A team of researchers is tracing the climate history of South Africa by looking at the midden heaps -- the animal equivalent of a latrine -- of the rock hyrax, a furry creature about the size of a guinea pig. Hyraxes urinate in the same place every day, and their urine is thick, viscous and quick-drying. It also contains lots of traces from the environment: leaves, grasses, gas bubbles and pollen. Once sealed in the solidified urine, the deposits of pollen and other components are protected from the elements.
By analyzing the stratified layers of ancient hyrax urine and feces, researchers can look at how the climate and local vegetation have changed over time. One urine layer could even be traced back to 50,000 years ago.
"We are taking the piss, quite literally—and it is proving to be a highly effective way to study how climate changes have affected local environments," Montpelier University scientist Brian Chase told the Guardian.
That history is useful, because despite Southern Africa's sensitivity to climate change and its location at a key juncture between global circulation systems, not much is known about the environmental history of the region, researchers say.
The HYRAX project is trying to answer a number of questions about how climate changed in Southern Africa over the past tens of thousands of years, particularly what conditions were like in the region as the glaciers retreated.

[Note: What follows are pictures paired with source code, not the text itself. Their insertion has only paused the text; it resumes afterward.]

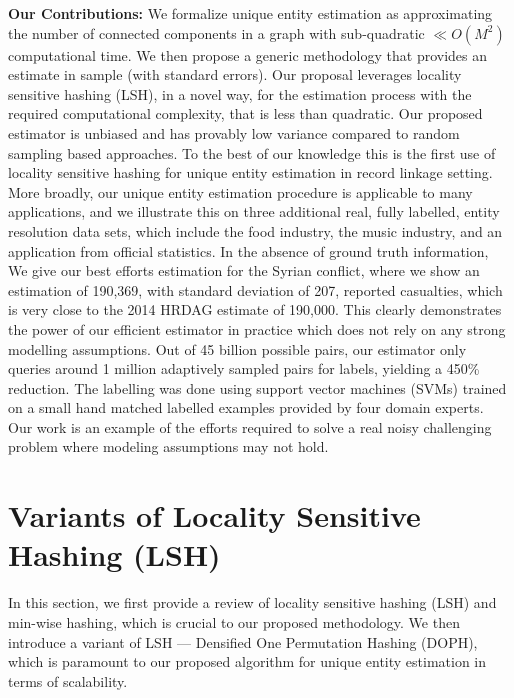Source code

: \documentclass[aoas]{imsart}
\begin{document}
{\bf Our Contributions:} We formalize unique entity estimation as approximating the number of connected components in a graph with sub-quadratic $\ll O(M^2)$ computational time. We then propose a generic methodology that provides an estimate in sample (with standard errors). Our proposal leverages locality sensitive hashing (LSH), in a novel way, for the estimation process with the required computational complexity, that is less than quadratic. Our proposed estimator is unbiased and has provably low variance compared to random sampling based approaches. To the best of our knowledge this is the first use of locality sensitive hashing for unique entity estimation in record linkage setting.
%
More broadly, our unique entity estimation procedure is applicable to many applications, and we illustrate this on three additional real, fully labelled, entity resolution data sets, which include the food industry, the music industry, and an application from official statistics. In the absence of ground truth information, We give our best efforts estimation for the Syrian conflict, where we show an estimation of 190,369, with standard deviation of 207, reported casualties, which is very close to the 2014 HRDAG estimate of 190,000. This clearly demonstrates the power of our efficient estimator in practice which does not rely on any strong modelling assumptions. Out of 45 billion possible pairs, our estimator only queries around 1 million adaptively sampled pairs for labels, yielding a 450\% reduction. The labelling was done using support vector machines (SVMs) trained on a small hand matched labelled examples provided by four domain experts. Our work is an example of the efforts required to solve a real noisy challenging problem where modeling assumptions may not hold.


\section{Variants of Locality Sensitive Hashing (LSH)}
\label{sec:lsh}
In this section, we first provide a review of locality sensitive hashing (LSH) and min-wise hashing, which is crucial to our proposed methodology. We then introduce a variant of LSH --- Densified One Permutation Hashing (DOPH), which is paramount to our proposed algorithm for unique entity estimation in terms of scalability.
\end{document}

Evidence from the hyrax middens suggests that Southern Africa experienced a period of significant cooling in the midst of that transition, thanks to the injection of massive amounts of fresh water into the North Atlantic as glaciers in Europe and North America melted. That sudden infusion of fresh water destabilized the gradient of salinity and temperature that controls the Gulf Stream, the powerful Atlantic Ocean current that brings warm water to the coasts of Western Europe.
Other scientists have peered into animal waste, hoping to get a glimpse of climate change. In 1995, University of New Mexico researchers published a paper in Science detailing how the fossil poop of the bushy-tailed woodrat could be used to trace fluctuations in body sizes over time. All of the woodrat populations that they examined, by way of collecting ancient fecal pellets from Colorado sites, got smaller when the climate got warmer.
“The precision with which the body size of woodrats tracked changes in environmental temperature is striking,” the UNM scientists wrote.
Chase presented his research at the AAAS Annual Meeting in Boston, along with Swansea University's Siwan Davies, who is creating a more precise history of climate change in the Arctic region by looking at the volcanic dust in ice cores taken from Greenland.
"The aim of these studies—including our work on hyraxes—is to create a very accurate timeline of past climate events so we can understand what is causing them," said Chase. "Some researchers use ice cores. We just happen to use urine."